--- START ---
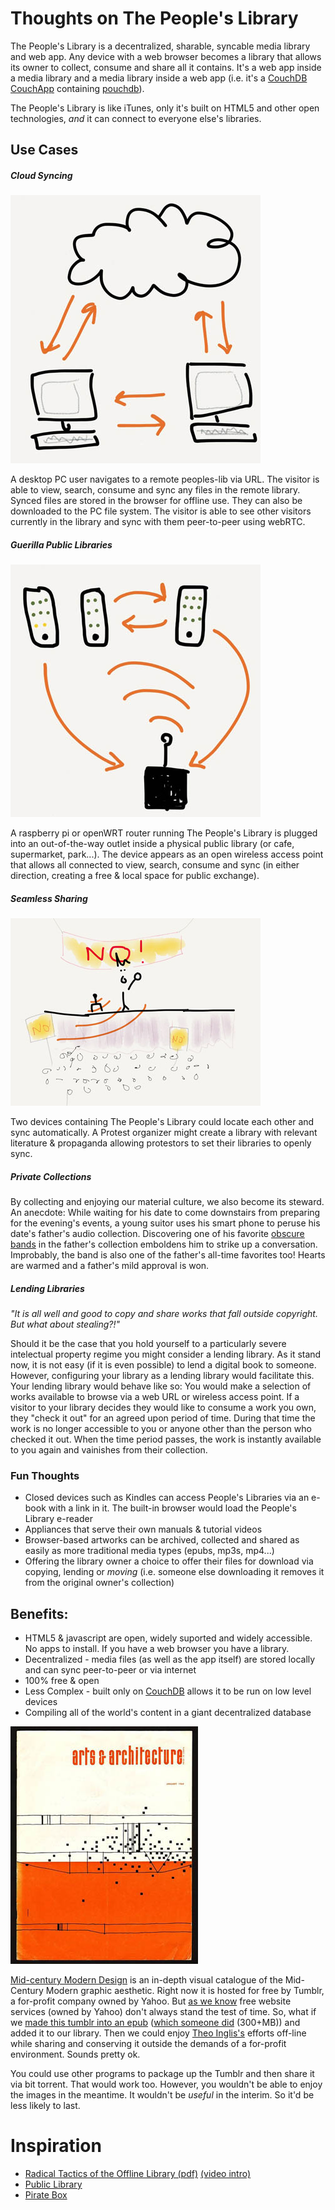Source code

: # Thoughts on The People's Library

The People's Library is a decentralized, sharable, syncable media library and web app. Any device with a web browser becomes a library that allows its owner to collect, consume and share all it contains.
It's a web app inside a media library and a media library inside a web app (i.e. it's a [CouchDB](http://couchdb.apache.org/) [CouchApp](http://couchdb.readthedocs.org/en/latest/couchapp/) containing [pouchdb](http://pouchdb.com/)).  

The People's Library is like iTunes, only it's built on HTML5 and other open technologies, _and_ it can connect to everyone else's libraries. 


## Use Cases

##### Cloud Syncing

![cloud-sync](/docs/assets/cloud-sync.jpg "Cloud Sync")

A desktop PC user navigates to a remote peoples-lib via URL.  The visitor is able to view, search, consume and sync any files in the remote library.  Synced files are stored in the browser for offline use. They can also be downloaded to the PC file system.  The visitor is able to see other visitors currently in the library and sync with them peer-to-peer using webRTC.

##### Guerilla Public Libraries

![public-library](/docs/assets/public-library.jpg "Guerilla Public Library")

A raspberry pi or openWRT router running The People's Library is plugged into an out-of-the-way outlet inside a physical public library (or cafe, supermarket, park...).  The device appears as an open wireless access point that allows all connected to view, search, consume and sync (in either direction, creating a free & local space for public exchange).

##### Seamless Sharing

![protest](/docs/assets/protest.jpg "Seamless Sharing")

Two devices containing The People's Library could locate each other and sync automatically.  A Protest organizer might create a library with relevant literature & propaganda allowing protestors to set their libraries to openly sync.

##### Private Collections

By collecting and enjoying our material culture, we also become its steward. An anecdote: While waiting for his date to come downstairs from preparing for the evening's events, a young suitor uses his smart phone to peruse his date's father's audio collection.  Discovering one of his favorite [obscure bands](http://open.spotify.com/artist/5awyxT5dfxGoIIG6zuvxLv) in the father's collection emboldens him to strike up a conversation.  Improbably, the band is also one of the father's all-time favorites too!  Hearts are warmed and a father's mild approval is won.

##### Lending Libraries

_"It is all well and good to copy and share works that fall outside copyright. But what about stealing?!"_

Should it be the case that you hold yourself to a particularly severe intelectual property regime you might consider a lending library.  As it stand now, it is not easy (if it is even possible) to lend a digital book to someone.  However, configuring your library as a lending library would facilitate this.  Your lending library would behave like so:  You would make a selection of works available to browse via a web URL or wireless access point.  If a visitor to your library decides they would like to consume a work you own, they "check it out" for an agreed upon period of time. During that time the work is no longer accessible to you or anyone other than the person who checked it out.  When the time period passes, the work is instantly available to you again and vainishes from their collection.

### Fun Thoughts

* Closed devices such as Kindles can access People's Libraries via an e-book with a link in it. The built-in browser would load the People's Library e-reader
* Appliances that serve their own manuals & tutorial videos
* Browser-based artworks can be archived, collected and shared as easily as more traditional media types (epubs, mp3s, mp4...)
* Offering the library owner a choice to offer their files for download via copying, lending or _moving_ (i.e. someone else downloading it removes it from the original 
owner's collection)

## Benefits:

* HTML5 & javascript are open, widely suported and widely accessible. No apps to install. If you have a web browser you have a library.
* Decentralized - media files (as well as the app itself) are stored locally and can sync peer-to-peer or via internet
* 100% free & open
* Less Complex - built only on [CouchDB](http://couchdb.apache.org/) allows it to be run on low level devices
* Compiling all of the world's content in a giant decentralized database

![mid-century](/docs/assets/mid-century.jpg "Arts & Architecture")

[Mid-century Modern Design](http://midcenturymoderndesign.tumblr.com/) is an in-depth visual catalogue of the Mid-Century Modern graphic aesthetic. Right now it is hosted for free by Tumblr, a for-profit company owned by Yahoo.  But [as we know](http://contemporary-home-computing.org/1tb/about) free website services (owned by Yahoo) don't always stand the test of time.  So, what if we [made this tumblr into an epub](http://streambooks.thepeoplesebook.net) ([which someone did](http://beta.thepeoplesebook.net/b/streambooks/3eceb1ee7e1f8b99b9c4d13cacee895c) (300+MB)) and added it to our library. Then we could enjoy [Theo Inglis's](http://theoinglis.tumblr.com/) efforts off-line while sharing and conserving it outside the demands of a for-profit environment.  Sounds pretty ok.

You could use other programs to package up the Tumblr and then share it via bit torrent.  That would work too.  However, you wouldn't be able to enjoy the images in the meantime.  It wouldn't be _useful_ in the interim.  So it'd be less likely to last.

# Inspiration

* [Radical Tactics of the Offline Library (pdf)](http://issuu.com/instituteofnetworkcultures/docs/nn07_complete) [(video intro)](http://vimeo.com/95351775)
* [Public Library](http://www.memoryoftheworld.org/public-library/)
* [Pirate Box](http://piratebox.cc/)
--- END ---
WORK ITEM: Output the data exactly as it appears. The pictures do not belong in it.

REPLY:
Source code

: # Thoughts on The People's Library

The People's Library is a decentralized, sharable, syncable media library and web app. Any device with a web browser becomes a library that allows its owner to collect, consume and share all it contains.
It's a web app inside a media library and a media library inside a web app (i.e. it's a [CouchDB](http://couchdb.apache.org/) [CouchApp](http://couchdb.readthedocs.org/en/latest/couchapp/) containing [pouchdb](http://pouchdb.com/)).  

The People's Library is like iTunes, only it's built on HTML5 and other open technologies, _and_ it can connect to everyone else's libraries. 


## Use Cases

##### Cloud Syncing

![cloud-sync](/docs/assets/cloud-sync.jpg "Cloud Sync")

A desktop PC user navigates to a remote peoples-lib via URL.  The visitor is able to view, search, consume and sync any files in the remote library.  Synced files are stored in the browser for offline use. They can also be downloaded to the PC file system.  The visitor is able to see other visitors currently in the library and sync with them peer-to-peer using webRTC.

##### Guerilla Public Libraries

![public-library](/docs/assets/public-library.jpg "Guerilla Public Library")

A raspberry pi or openWRT router running The People's Library is plugged into an out-of-the-way outlet inside a physical public library (or cafe, supermarket, park...).  The device appears as an open wireless access point that allows all connected to view, search, consume and sync (in either direction, creating a free & local space for public exchange).

##### Seamless Sharing

![protest](/docs/assets/protest.jpg "Seamless Sharing")

Two devices containing The People's Library could locate each other and sync automatically.  A Protest organizer might create a library with relevant literature & propaganda allowing protestors to set their libraries to openly sync.

##### Private Collections

By collecting and enjoying our material culture, we also become its steward. An anecdote: While waiting for his date to come downstairs from preparing for the evening's events, a young suitor uses his smart phone to peruse his date's father's audio collection.  Discovering one of his favorite [obscure bands](http://open.spotify.com/artist/5awyxT5dfxGoIIG6zuvxLv) in the father's collection emboldens him to strike up a conversation.  Improbably, the band is also one of the father's all-time favorites too!  Hearts are warmed and a father's mild approval is won.

##### Lending Libraries

_"It is all well and good to copy and share works that fall outside copyright. But what about stealing?!"_

Should it be the case that you hold yourself to a particularly severe intelectual property regime you might consider a lending library.  As it stand now, it is not easy (if it is even possible) to lend a digital book to someone.  However, configuring your library as a lending library would facilitate this.  Your lending library would behave like so:  You would make a selection of works available to browse via a web URL or wireless access point.  If a visitor to your library decides they would like to consume a work you own, they "check it out" for an agreed upon period of time. During that time the work is no longer accessible to you or anyone other than the person who checked it out.  When the time period passes, the work is instantly available to you again and vainishes from their collection.

### Fun Thoughts

* Closed devices such as Kindles can access People's Libraries via an e-book with a link in it. The built-in browser would load the People's Library e-reader
* Appliances that serve their own manuals & tutorial videos
* Browser-based artworks can be archived, collected and shared as easily as more traditional media types (epubs, mp3s, mp4...)
* Offering the library owner a choice to offer their files for download via copying, lending or _moving_ (i.e. someone else downloading it removes it from the original 
owner's collection)

## Benefits:

* HTML5 & javascript are open, widely suported and widely accessible. No apps to install. If you have a web browser you have a library.
* Decentralized - media files (as well as the app itself) are stored locally and can sync peer-to-peer or via internet
* 100% free & open
* Less Complex - built only on [CouchDB](http://couchdb.apache.org/) allows it to be run on low level devices
* Compiling all of the world's content in a giant decentralized database

![mid-century](/docs/assets/mid-century.jpg "Arts & Architecture")

[Mid-century Modern Design](http://midcenturymoderndesign.tumblr.com/) is an in-depth visual catalogue of the Mid-Century Modern graphic aesthetic. Right now it is hosted for free by Tumblr, a for-profit company owned by Yahoo.  But [as we know](http://contemporary-home-computing.org/1tb/about) free website services (owned by Yahoo) don't always stand the test of time.  So, what if we [made this tumblr into an epub](http://streambooks.thepeoplesebook.net) ([which someone did](http://beta.thepeoplesebook.net/b/streambooks/3eceb1ee7e1f8b99b9c4d13cacee895c) (300+MB)) and added it to our library. Then we could enjoy [Theo Inglis's](http://theoinglis.tumblr.com/) efforts off-line while sharing and conserving it outside the demands of a for-profit environment.  Sounds pretty ok.

You could use other programs to package up the Tumblr and then share it via bit torrent.  That would work too.  However, you wouldn't be able to enjoy the images in the meantime.  It wouldn't be _useful_ in the interim.  So it'd be less likely to last.

# Inspiration

* [Radical Tactics of the Offline Library (pdf)](http://issuu.com/instituteofnetworkcultures/docs/nn07_complete) [(video intro)](http://vimeo.com/95351775)
* [Public Library](http://www.memoryoftheworld.org/public-library/)
* [Pirate Box](http://piratebox.cc/)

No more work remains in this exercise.